By Zhen Song | 62 Am. U. L. Rev. 1771 (2013)
The theory of absolute sovereign immunity once provided broad jurisdictional immunity protections to foreign states and their properties from adjudication in U.S. courts. However, in the last century, Congress and the Supreme Court have both taken significant steps, in conformity with developments in international law, to limit the doctrine’s application exclusively to acts that are sovereign in nature. Enacted in 1976, the Foreign Sovereign Immunities Act codified several exceptions to sovereign immunity,
one of which was for commercial activity. Since then, courts have struggled to define the scope of “commercial activity” in claims involving foreign states.
This Comment argues that a court’s determination of what constitutes a commercial activity should remain consistent with the approach Congress and the Supreme Court have established—restricting the applicability of sovereign immunity via expansion of the boundaries of commercial activity. In light of the Court’s decisions in Republic of Argentina v. Weltover and Saudi Arabia v. Nelson, courts should adopt a two-step analysis for determining whether an act is “commercial” under the Foreign Sovereign Immunities Act. Courts should first narrowly construe the scope of a foreign state’s conduct relevant to the commercial activity analysis, and then broadly interpret the commercial nature of the identified act.
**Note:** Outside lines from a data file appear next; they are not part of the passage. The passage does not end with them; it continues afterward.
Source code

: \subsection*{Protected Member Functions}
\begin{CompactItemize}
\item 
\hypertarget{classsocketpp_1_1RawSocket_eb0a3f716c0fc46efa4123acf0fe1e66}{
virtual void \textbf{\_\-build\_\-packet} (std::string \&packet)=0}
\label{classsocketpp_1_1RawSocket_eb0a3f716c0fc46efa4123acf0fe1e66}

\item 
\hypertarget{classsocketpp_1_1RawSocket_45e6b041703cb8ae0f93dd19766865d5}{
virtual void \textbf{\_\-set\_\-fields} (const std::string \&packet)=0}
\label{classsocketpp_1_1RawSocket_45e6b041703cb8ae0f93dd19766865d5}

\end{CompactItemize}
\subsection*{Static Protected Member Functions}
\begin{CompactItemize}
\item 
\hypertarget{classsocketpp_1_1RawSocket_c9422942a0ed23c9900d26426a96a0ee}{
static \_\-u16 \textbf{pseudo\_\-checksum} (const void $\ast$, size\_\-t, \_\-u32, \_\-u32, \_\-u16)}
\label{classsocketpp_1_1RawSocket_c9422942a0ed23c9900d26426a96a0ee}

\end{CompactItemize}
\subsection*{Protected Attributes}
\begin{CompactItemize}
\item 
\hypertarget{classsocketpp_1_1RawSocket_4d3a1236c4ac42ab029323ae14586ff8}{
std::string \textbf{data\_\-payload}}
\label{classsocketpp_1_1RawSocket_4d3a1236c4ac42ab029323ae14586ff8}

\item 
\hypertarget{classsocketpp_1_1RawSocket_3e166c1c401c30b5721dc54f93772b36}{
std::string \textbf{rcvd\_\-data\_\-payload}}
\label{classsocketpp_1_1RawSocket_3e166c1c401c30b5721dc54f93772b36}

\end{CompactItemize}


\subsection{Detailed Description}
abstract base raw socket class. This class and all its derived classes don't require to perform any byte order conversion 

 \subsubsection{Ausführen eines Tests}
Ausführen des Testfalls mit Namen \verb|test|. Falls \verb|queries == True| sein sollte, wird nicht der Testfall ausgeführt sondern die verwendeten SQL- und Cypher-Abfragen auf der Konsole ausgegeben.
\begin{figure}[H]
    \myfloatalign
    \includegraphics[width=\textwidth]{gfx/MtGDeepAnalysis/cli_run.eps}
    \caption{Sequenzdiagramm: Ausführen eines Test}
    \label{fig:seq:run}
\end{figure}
Applying this two-part test, this Comment concludes that the Eleventh Circuit’s analysis of “commercial activity” in Odyssey Marine Exploration Inc. v. Unidentified Shipwrecked Vessel not only contradicted the Supreme Court’s interpretation of the term’s scope in Weltover, but more importantly, it altered the boundaries of “commercial activity” and conflicted with the progress Congress and the Supreme Court have made in limiting the reach of the sovereign immunity doctrine.